Julia Leigh's drama is, in a way, about an unearthly princess – but the connection with the fairy tale is oblique. By the same token, while Sleeping Beauty carries all the trappings of a glossy erotic drama, anyone expecting a titillating update of Belle de Jour or The Story of O should stand by to be perplexed by this glacial, cussedly enigmatic art film.

Sleeping Beauty comes endorsed by the director Jane Campion, though the film is closer to Catherine Breillat's cerebral meta-porn outings. Leigh is a novelist, and this is her first time as writer-director. I have no idea whether Sleeping Beauty is of a piece with Leigh's books The Hunter and Disquiet – but this elegant oddity, which is disquieting for sure, certainly makes me want to read them.

Emily Browning plays Lucy, a student who funds her studies through several jobs. She works in a café, makes endless photocopies in an office, and also spends time with businessmen in a bar, presumably for money – meeting their leering advances with provocative self-possession. In her private life, she has a strange relationship, tender and chaste, with a bookish young man named Birdmann (Ewen Leslie), whom she visits to share breakfast cereals and vodka.

Then Lucy signs up as a silver service waitress at exclusive dinners for elderly roués. She's interviewed by the svelte and sinister Clara (the terrifically imposing Rachael Blake), who gives her the job description – lingerie provided and "very heavy penalties for any breaches of discretion".
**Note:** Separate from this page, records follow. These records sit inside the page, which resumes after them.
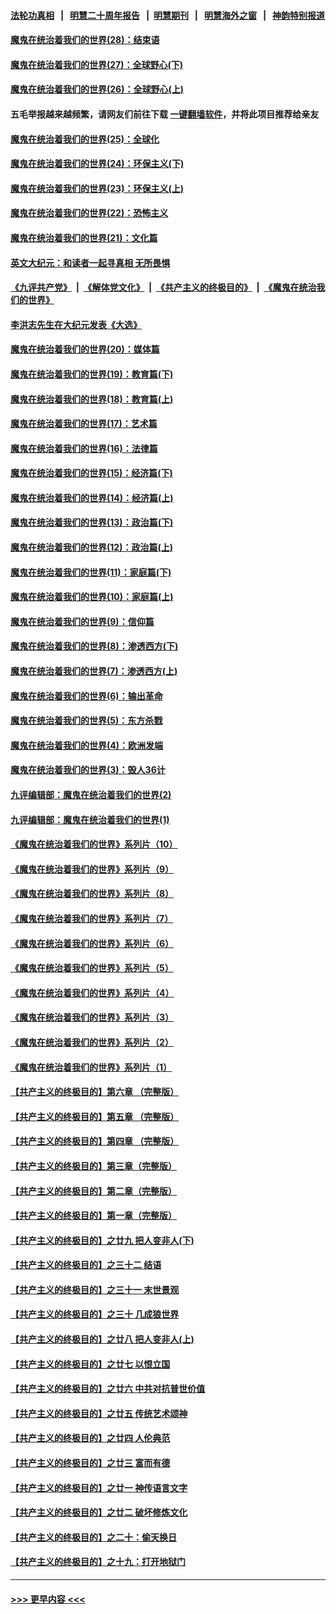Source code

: #### [法轮功真相](https://github.com/gfw-breaker/truth/blob/master/README.md?t=0) &nbsp;&nbsp;|&nbsp;&nbsp; [明慧二十周年报告](https://github.com/gfw-breaker/mh-reports/blob/master/README.md?t=0) &nbsp;&nbsp;|&nbsp;&nbsp;[明慧期刊](https://github.com/gfw-breaker/mh-qikan) &nbsp;&nbsp;|&nbsp;&nbsp; [明慧海外之窗](https://github.com/gfw-breaker/mh-news/blob/master/README.md?t=0) &nbsp;&nbsp;|&nbsp;&nbsp; [神韵特别报道](https://github.com/gfw-breaker/mh-news/blob/master/shenyun.md?t=0)
#### [魔鬼在统治着我们的世界(28)：结束语](../pages/nsc422/n10936246.md?t=06250452) 
#### [魔鬼在统治着我们的世界(27)：全球野心(下)](../pages/nsc422/n10928319.md?t=06250452) 
#### [魔鬼在统治着我们的世界(26)：全球野心(上)](../pages/nsc422/n10900318.md?t=06250452) 
#### 五毛举报越来越频繁，请网友们前往下载 [一键翻墙软件](https://github.com/gfw-breaker/ssr-accounts)，并将此项目推荐给亲友
#### [魔鬼在统治着我们的世界(25)：全球化](../pages/nsc422/n10788205.md?t=06250452) 
#### [魔鬼在统治着我们的世界(24)：环保主义(下)](../pages/nsc422/n10695307.md?t=06250452) 
#### [魔鬼在统治着我们的世界(23)：环保主义(上)](../pages/nsc422/n10688613.md?t=06250452) 
#### [魔鬼在统治着我们的世界(22)：恐怖主义](../pages/nsc422/n10614727.md?t=06250452) 
#### [魔鬼在统治着我们的世界(21)：文化篇](../pages/nsc422/n10597706.md?t=06250452) 
#### [英文大纪元：和读者一起寻真相 无所畏惧](../pages/nsc422/n12542027.md?t=06250452) 
#### [《九评共产党》](https://github.com/begood0513/9ping.md/blob/master/README.md) &nbsp;|&nbsp; [《解体党文化》](../../../../jtdwh.md/blob/master/README.md)  &nbsp;|&nbsp; [《共产主义的终极目的》](../../../../gczydzjmd.md/blob/master/README.md) &nbsp;|&nbsp; [《魔鬼在统治我们的世界》](../../../../mgztzwmdsj.md/blob/master/README.md) 
#### [李洪志先生在大纪元发表《大选》](../pages/nsc422/n12534746.md?t=06250452) 
#### [魔鬼在统治着我们的世界(20)：媒体篇](../pages/nsc422/n10586579.md?t=06250452) 
#### [魔鬼在统治着我们的世界(19)：教育篇(下)](../pages/nsc422/n10564808.md?t=06250452) 
#### [魔鬼在统治着我们的世界(18)：教育篇(上)](../pages/nsc422/n10526970.md?t=06250452) 
#### [魔鬼在统治着我们的世界(17)：艺术篇](../pages/nsc422/n10499093.md?t=06250452) 
#### [魔鬼在统治着我们的世界(16)：法律篇](../pages/nsc422/n10485969.md?t=06250452) 
#### [魔鬼在统治着我们的世界(15)：经济篇(下)](../pages/nsc422/n10469975.md?t=06250452) 
#### [魔鬼在统治着我们的世界(14)：经济篇(上)](../pages/nsc422/n10457370.md?t=06250452) 
#### [魔鬼在统治着我们的世界(13)：政治篇(下)](../pages/nsc422/n10448270.md?t=06250452) 
#### [魔鬼在统治着我们的世界(12)：政治篇(上)](../pages/nsc422/n10444576.md?t=06250452) 
#### [魔鬼在统治着我们的世界(11)：家庭篇(下)](../pages/nsc422/n10440961.md?t=06250452) 
#### [魔鬼在统治着我们的世界(10)：家庭篇(上)](../pages/nsc422/n10435448.md?t=06250452) 
#### [魔鬼在统治着我们的世界(9)：信仰篇](../pages/nsc422/n10432159.md?t=06250452) 
#### [魔鬼在统治着我们的世界(8)：渗透西方(下)](../pages/nsc422/n10429603.md?t=06250452) 
#### [魔鬼在统治着我们的世界(7)：渗透西方(上)](../pages/nsc422/n10426013.md?t=06250452) 
#### [魔鬼在统治着我们的世界(6)：输出革命](../pages/nsc422/n10421536.md?t=06250452) 
#### [魔鬼在统治着我们的世界(5)：东方杀戮](../pages/nsc422/n10417707.md?t=06250452) 
#### [魔鬼在统治着我们的世界(4)：欧洲发端](../pages/nsc422/n10414890.md?t=06250452) 
#### [魔鬼在统治着我们的世界(3)：毁人36计](../pages/nsc422/n10411583.md?t=06250452) 
#### [九评编辑部：魔鬼在统治着我们的世界(2)](../pages/nsc422/n10410036.md?t=06250452) 
#### [九评编辑部：魔鬼在统治着我们的世界(1)](../pages/nsc422/n10406825.md?t=06250452) 
#### [《魔鬼在统治着我们的世界》系列片（10）](../pages/nsc422/n12292670.md?t=06250452) 
#### [《魔鬼在统治着我们的世界》系列片（9）](../pages/nsc422/n12290859.md?t=06250452) 
#### [《魔鬼在统治着我们的世界》系列片（8）](../pages/nsc422/n12287445.md?t=06250452) 
#### [《魔鬼在统治着我们的世界》系列片（7）](../pages/nsc422/n12283425.md?t=06250452) 
#### [《魔鬼在统治着我们的世界》系列片（6）](../pages/nsc422/n12282314.md?t=06250452) 
#### [《魔鬼在统治着我们的世界》系列片（5）](../pages/nsc422/n12281419.md?t=06250452) 
#### [《魔鬼在统治着我们的世界》系列片（4）](../pages/nsc422/n12274024.md?t=06250452) 
#### [《魔鬼在统治着我们的世界》系列片（3）](../pages/nsc422/n12271322.md?t=06250452) 
#### [《魔鬼在统治着我们的世界》系列片（2）](../pages/nsc422/n12269049.md?t=06250452) 
#### [《魔鬼在统治着我们的世界》系列片（1）](../pages/nsc422/n12267575.md?t=06250452) 
#### [【共产主义的终极目的】第六章 （完整版）](../pages/nsc422/n11428913.md?t=06250452) 
#### [【共产主义的终极目的】第五章 （完整版）](../pages/nsc422/n11428912.md?t=06250452) 
#### [【共产主义的终极目的】第四章 （完整版）](../pages/nsc422/n11428907.md?t=06250452) 
#### [【共产主义的终极目的】第三章（完整版）](../pages/nsc422/n11428848.md?t=06250452) 
#### [【共产主义的终极目的】第二章（完整版）](../pages/nsc422/n11428831.md?t=06250452) 
#### [【共产主义的终极目的】第一章（完整版）](../pages/nsc422/n11417651.md?t=06250452) 
#### [【共产主义的终极目的】之廿九 把人变非人(下)](../pages/nsc422/n11344140.md?t=06250452) 
#### [【共产主义的终极目的】之三十二 结语](../pages/nsc422/n11360535.md?t=06250452) 
#### [【共产主义的终极目的】之三十一 末世景观](../pages/nsc422/n11351129.md?t=06250452) 
#### [【共产主义的终极目的】之三十 几成狼世界](../pages/nsc422/n11348280.md?t=06250452) 
#### [【共产主义的终极目的】之廿八 把人变非人(上)](../pages/nsc422/n11340492.md?t=06250452) 
#### [【共产主义的终极目的】之廿七 以恨立国](../pages/nsc422/n11336944.md?t=06250452) 
#### [【共产主义的终极目的】之廿六 中共对抗普世价值](../pages/nsc422/n11324785.md?t=06250452) 
#### [【共产主义的终极目的】之廿五 传统艺术颂神](../pages/nsc422/n11296396.md?t=06250452) 
#### [【共产主义的终极目的】之廿四 人伦典范](../pages/nsc422/n11296397.md?t=06250452) 
#### [【共产主义的终极目的】之廿三 富而有德](../pages/nsc422/n11283598.md?t=06250452) 
#### [【共产主义的终极目的】之廿一 神传语言文字](../pages/nsc422/n11263265.md?t=06250452) 
#### [【共产主义的终极目的】之廿二 破坏修炼文化](../pages/nsc422/n11245728.md?t=06250452) 
#### [【共产主义的终极目的】之二十：偷天换日](../pages/nsc422/n11238846.md?t=06250452) 
#### [【共产主义的终极目的】之十九：打开地狱门](../pages/nsc422/n11206376.md?t=06250452) 

----
#### [ >>> 更早内容 <<< ](../indexes/nsc422-earlier.md)
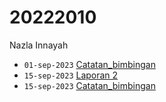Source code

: # 20222010
Nazla Innayah


+ `01-sep-2023` [Catatan_bimbingan](01_09_2023_catatan_bimbingan.docx)
+ `15-sep-2023` [Laporan 2](2023_09_15_Presentasi3.pptx)
+ `15-sep-2023` [Catatan_bimbingan](15_09_2023_catatan_bimbingan.docx)
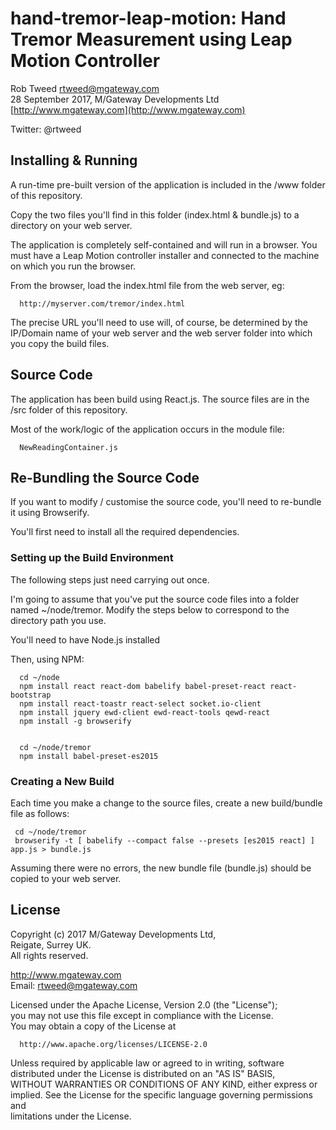 # hand-tremor-leap-motion: Hand Tremor Measurement using Leap Motion Controller
 
Rob Tweed <rtweed@mgateway.com>  
28 September 2017, M/Gateway Developments Ltd [http://www.mgateway.com](http://www.mgateway.com)  

Twitter: @rtweed


## Installing & Running

A run-time pre-built version of the application is included in the /www folder of this
repository.

Copy the two files you'll find in this folder (index.html & bundle.js) to a directory on your
web server.


The application is completely self-contained and will run in a browser.  You must have a 
Leap Motion controller installer and connected to the machine on which you run the browser.

From the browser, load the index.html file from the web server, eg:

      http://myserver.com/tremor/index.html

The precise URL you'll need to use will, of course, be determined by the IP/Domain name of your
web server and the web server folder into which you copy the build files.


## Source Code

The application has been build using React.js.  The source files are in the /src folder of this
repository.

Most of the work/logic of the application occurs in the module file:

      NewReadingContainer.js


## Re-Bundling the Source Code

If you want to modify / customise the source code, you'll need to re-bundle it using Browserify.

You'll first need to install all the required dependencies.  


### Setting up the Build Environment

The following steps just need carrying out once.

I'm going to assume that you've put the source code files into a folder named ~/node/tremor.  Modify
the steps below to correspond to the directory path you use.

You'll need to have Node.js installed

Then, using NPM:

      cd ~/node
      npm install react react-dom babelify babel-preset-react react-bootstrap 
      npm install react-toastr react-select socket.io-client
      npm install jquery ewd-client ewd-react-tools qewd-react
      npm install -g browserify


      cd ~/node/tremor
      npm install babel-preset-es2015


### Creating a New Build


Each time you make a change to the source files, create a new build/bundle file as follows:

     cd ~/node/tremor
     browserify -t [ babelify --compact false --presets [es2015 react] ] app.js > bundle.js

Assuming there were no errors, the new bundle file (bundle.js) should be copied to your web server.



## License

 Copyright (c) 2017 M/Gateway Developments Ltd,                           
 Reigate, Surrey UK.                                                      
 All rights reserved.                                                     
                                                                           
  http://www.mgateway.com                                                  
  Email: rtweed@mgateway.com                                               
                                                                           
                                                                           
  Licensed under the Apache License, Version 2.0 (the "License");          
  you may not use this file except in compliance with the License.         
  You may obtain a copy of the License at                                  
                                                                           
      http://www.apache.org/licenses/LICENSE-2.0                           
                                                                           
  Unless required by applicable law or agreed to in writing, software      
  distributed under the License is distributed on an "AS IS" BASIS,        
  WITHOUT WARRANTIES OR CONDITIONS OF ANY KIND, either express or implied. 
  See the License for the specific language governing permissions and      
   limitations under the License.      
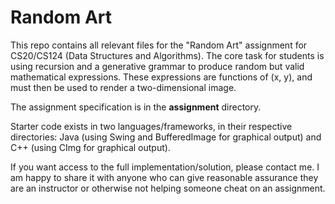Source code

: # Random Art

This repo contains all relevant files for the "Random Art" assignment for CS20/CS124 (Data Structures and Algorithms). The core task for students is using recursion and a generative grammar to produce random but valid mathematical expressions. These expressions are functions of (x, y), and must then be used to render a two-dimensional image.

The assignment specification is in the **assignment** directory.

Starter code exists in two languages/frameworks, in their respective directories: Java (using Swing and BufferedImage for graphical output) and C++ (using CImg for graphical output).

If you want access to the full implementation/solution, please contact me. I am happy to share it with anyone who can give reasonable assurance they are an instructor or otherwise not helping someone cheat on an assignment.
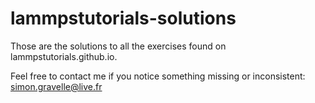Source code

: # lammpstutorials-solutions

Those are the solutions to all the exercises found on lammpstutorials.github.io.

Feel free to contact me if you notice something missing or inconsistent: simon.gravelle@live.fr
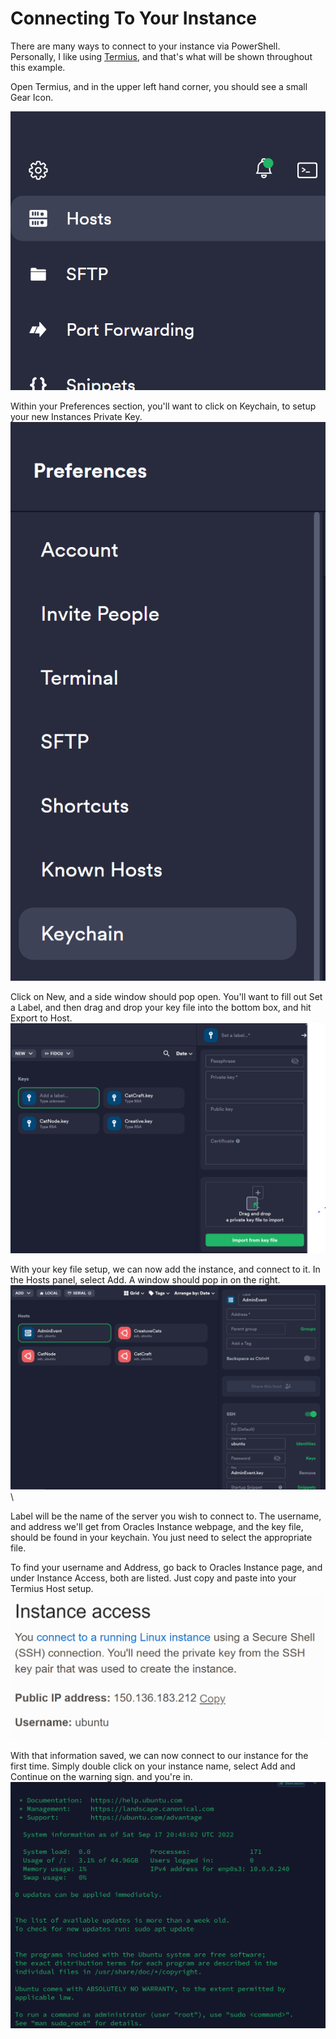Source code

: # Connecting To Your Instance

There are many ways to connect to your instance via PowerShell. Personally, I like using [Termius](https://termius.com), and that's what will be shown throughout this example.&#x20;

Open Termius, and in the upper left hand corner, you should see a small Gear Icon.&#x20;

![](<../../.gitbook/assets/image (2).png>)

Within your Preferences section, you'll want to click on Keychain, to setup your new Instances Private Key. \
![](<../../.gitbook/assets/image (27).png>)

Click on New, and a side window should pop open. You'll want to fill out Set a Label, and then drag and drop your key file into the bottom box, and hit Export to Host.\
![](<../../.gitbook/assets/image (25).png>)

With your key file setup, we can now add the instance, and connect to it. In the Hosts panel, select Add. A window should pop in on the right. ![](<../../.gitbook/assets/image (24).png>)\


Label will be the name of the server you wish to connect to. The username, and address we'll get from Oracles Instance webpage, and the key file, should be found in your keychain. You just need to select the appropriate file.&#x20;

To find your username and Address, go back to Oracles Instance page, and under Instance Access, both are listed. Just copy and paste into your Termius Host setup. \
![](<../../.gitbook/assets/image (22).png>)

With that information saved, we can now connect to our instance for the first time. Simply double click on your instance name, select Add and Continue on the warning sign. and you're in. \
![](<../../.gitbook/assets/image (20).png>)

####
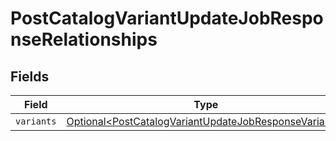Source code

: # PostCatalogVariantUpdateJobResponseRelationships


## Fields

| Field                                                                                                                            | Type                                                                                                                             | Required                                                                                                                         | Description                                                                                                                      |
| -------------------------------------------------------------------------------------------------------------------------------- | -------------------------------------------------------------------------------------------------------------------------------- | -------------------------------------------------------------------------------------------------------------------------------- | -------------------------------------------------------------------------------------------------------------------------------- |
| `variants`                                                                                                                       | [Optional\<PostCatalogVariantUpdateJobResponseVariants>](../../models/components/PostCatalogVariantUpdateJobResponseVariants.md) | :heavy_minus_sign:                                                                                                               | N/A                                                                                                                              |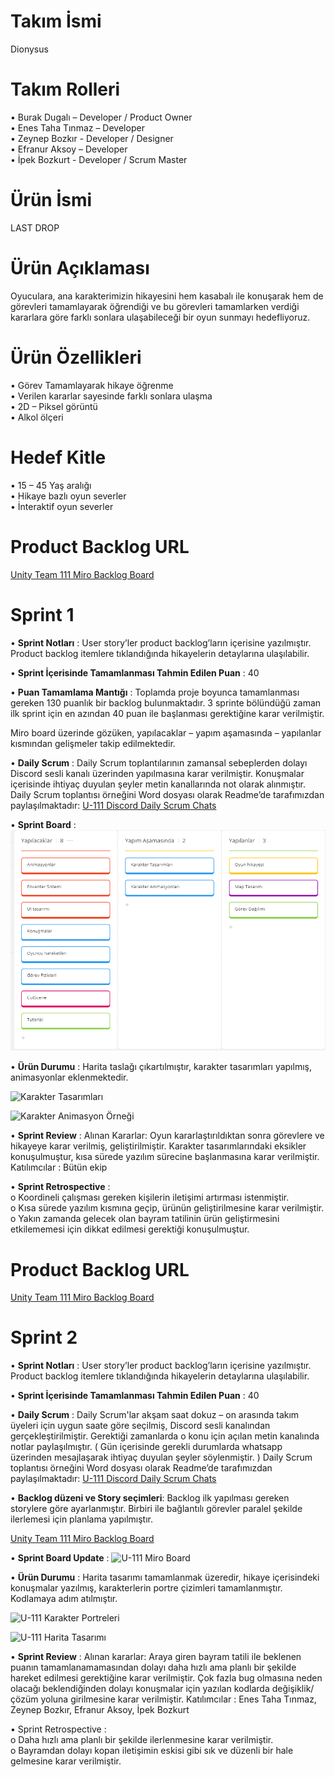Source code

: # Takım İsmi 

Dionysus

# Takım Rolleri

•	Burak Dugalı – Developer / Product Owner <br/>
•	Enes Taha Tınmaz – Developer  <br/>
•	Zeynep Bozkır -  Developer / Designer  <br/>
•	Efranur Aksoy – Developer  <br/>
•	İpek Bozkurt -  Developer / Scrum Master  <br/>

# Ürün İsmi 

LAST DROP

# Ürün Açıklaması 

Oyuculara, ana karakterimizin hikayesini hem kasabalı ile konuşarak hem de görevleri tamamlayarak öğrendiği ve bu görevleri tamamlarken verdiği kararlara göre farklı sonlara ulaşabileceği bir oyun sunmayı hedefliyoruz. 

# Ürün Özellikleri 

•	Görev Tamamlayarak hikaye öğrenme <br/>
•	Verilen kararlar sayesinde farklı sonlara ulaşma <br/>
•	2D – Piksel görüntü <br/>
•	Alkol ölçeri <br/>

# Hedef Kitle
•	15 – 45 Yaş aralığı <br/>
•	Hikaye bazlı oyun severler <br/>
•	İnteraktif oyun severler <br/>

# Product Backlog URL 

[Unity Team 111 Miro Backlog Board](https://miro.com/app/board/uXjVM_9kYqM=/?share_link_id=616186124308)


# Sprint 1 


•	**Sprint Notları** : User story’ler product backlog’ların içerisine yazılmıştır. Product backlog itemlere tıklandığında hikayelerin detaylarına ulaşılabilir. <br/>

•	**Sprint İçerisinde Tamamlanması Tahmin Edilen Puan** :  40 <br/>

•	**Puan Tamamlama Mantığı** : Toplamda proje boyunca tamamlanması gereken 130 puanlık bir backlog bulunmaktadır. 3 sprinte bölündüğü zaman ilk sprint için en azından 40 puan ile başlanması gerektiğine karar verilmiştir. <br/>

Miro board üzerinde gözüken, yapılacaklar – yapım aşamasında – yapılanlar kısmından gelişmeler takip edilmektedir. <br/>

•	**Daily Scrum** :  Daily Scrum toplantılarının zamansal sebeplerden dolayı Discord sesli kanalı üzerinden yapılmasına karar verilmiştir. Konuşmalar içerisinde ihtiyaç duyulan şeyler metin kanallarında not olarak alınmıştır. Daily Scrum toplantısı örneğini Word dosyası olarak Readme’de tarafımızdan paylaşılmaktadır: [U-111 Discord Daily Scrum Chats](https://github.com/Burak-Dugali/U-111/blob/main/U-111%20Discord%20Daily%20Scrum%20Chats.docx) <br/>

•	**Sprint Board** : 
![U-111 Miro Board](https://github.com/Burak-Dugali/U-111/blob/main/U-111%20Miro%20Board.png)


•	**Ürün Durumu** : Harita taslağı çıkartılmıştır, karakter tasarımları yapılmış, animasyonlar eklenmektedir. 

![Karakter Tasarımları](https://cdn.discordapp.com/attachments/1116802566764904488/1117882053065719899/New_Piskel_2.png)

![Karakter Animasyon Örneği](https://cdn.discordapp.com/attachments/1116802566764904488/1117881713926881352/animasyonz.png)

•	**Sprint Review** : Alınan Kararlar: Oyun kararlaştırıldıktan sonra görevlere ve hikayeye karar verilmiş, geliştirilmiştir. Karakter tasarımlarındaki eksikler konuşulmuştur, kısa sürede yazılım sürecine başlanmasına karar verilmiştir.  Katılımcılar : Bütün ekip 

•	**Sprint Retrospective** : <br/>
o	Koordineli çalışması gereken kişilerin iletişimi artırması istenmiştir.  <br/>
o	Kısa sürede yazılım kısmına geçip, ürünün geliştirilmesine karar verilmiştir.  <br/>
o	Yakın zamanda gelecek olan bayram tatilinin ürün geliştirmesini etkilememesi için dikkat edilmesi gerektiği konuşulmuştur.  <br/>

# Product Backlog URL 

[Unity Team 111 Miro Backlog Board](https://miro.com/app/board/uXjVM_9kYqM=/?share_link_id=616186124308)


# Sprint 2

•	**Sprint Notları** : User story’ler product backlog’ların içerisine yazılmıştır. Product backlog itemlere tıklandığında hikayelerin detaylarına ulaşılabilir. <br/>

•	**Sprint İçerisinde Tamamlanması Tahmin Edilen Puan** :  40 <br/>

•	**Daily Scrum** :  Daily Scrum'lar akşam saat dokuz – on arasında takım üyeleri için uygun saate göre seçilmiş, Discord sesli kanalından gerçekleştirilmiştir. Gerektiği zamanlarda o konu için açılan metin kanalında notlar paylaşılmıştır. ( Gün içerisinde gerekli durumlarda whatsapp üzerinden mesajlaşarak ihtiyaç duyulan şeyler söylenmiştir. ) Daily Scrum toplantısı örneğini Word dosyası olarak Readme’de tarafımızdan paylaşılmaktadır: [U-111 Discord Daily Scrum Chats](https://github.com/Burak-Dugali/U-111/blob/main/U-111%20Daily%20Scrum%20Discord%20-%20Whatsapp%20Chats.docx) <br/>

•	**Backlog düzeni ve Story seçimleri**: Backlog ilk yapılması gereken storylere göre ayarlanmıştır. Birbiri ile bağlantılı görevler paralel şekilde ilerlemesi için planlama yapılmıştır. <br/>

[Unity Team 111 Miro Backlog Board](https://miro.com/app/board/uXjVM_9kYqM=/?share_link_id=616186124308)

•	**Sprint Board Update** : 
![U-111 Miro Board](https://cdn.discordapp.com/attachments/1119696574004609196/1125151384522723391/Sprint_2.png)

•	**Ürün Durumu** :  Harita tasarımı tamamlanmak üzeredir, hikaye içerisindeki konuşmalar yazılmış, karakterlerin portre çizimleri tamamlanmıştır. Kodlamaya adım atılmıştır. 

![U-111 Karakter Portreleri](https://cdn.discordapp.com/attachments/1119696574004609196/1125155185266786444/yaakn_yuzler_1.png)

![U-111 Harita Tasarımı](https://cdn.discordapp.com/attachments/1118253717226016798/1125135020709912697/2023-07-02_1.png)

•	**Sprint Review** : Alınan kararlar: Araya giren bayram tatili ile beklenen puanın tamamlanamamasından dolayı daha hızlı ama planlı bir şekilde hareket edilmesi gerektiğine karar verilmiştir. Çok fazla bug olmasına neden olacağı beklendiğinden dolayı konuşmalar için yazılan kodlarda değişiklik/çözüm yoluna girilmesine karar verilmiştir. Katılımcılar : Enes Taha Tınmaz, Zeynep Bozkır, Efranur Aksoy, İpek Bozkurt

•	Sprint Retrospective : <br/>
o	Daha hızlı ama planlı bir şekilde ilerlenmesine karar verilmiştir. <br/>
o	Bayramdan dolayı kopan iletişimin eskisi gibi sık ve düzenli bir hale gelmesine karar verilmiştir.<br/>
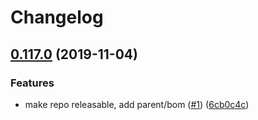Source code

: # Changelog

## [0.117.0](https://www.github.com/googleapis/java-dns/compare/0.116.0...v0.117.0) (2019-11-04)


### Features

* make repo releasable, add parent/bom ([#1](https://www.github.com/googleapis/java-dns/issues/1)) ([6cb0c4c](https://www.github.com/googleapis/java-dns/commit/6cb0c4cfc82f7ce311cbed31394a1a849da6d5e1))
The dinners are staffed by a cadre of young women dressed as if for an S&M fashion shoot. The poker-faced seriousness with which this business is conducted might come across as painfully arty, although one suspects that, to a degree, Leigh is taking the piss, albeit so dryly that it's hard to be sure. There's certainly a tart absurdity in the juxtaposition of peekaboo bras and the solemn intonation of "Galantine of quail stuffed with black truffle on a nest of fried leek and herbs".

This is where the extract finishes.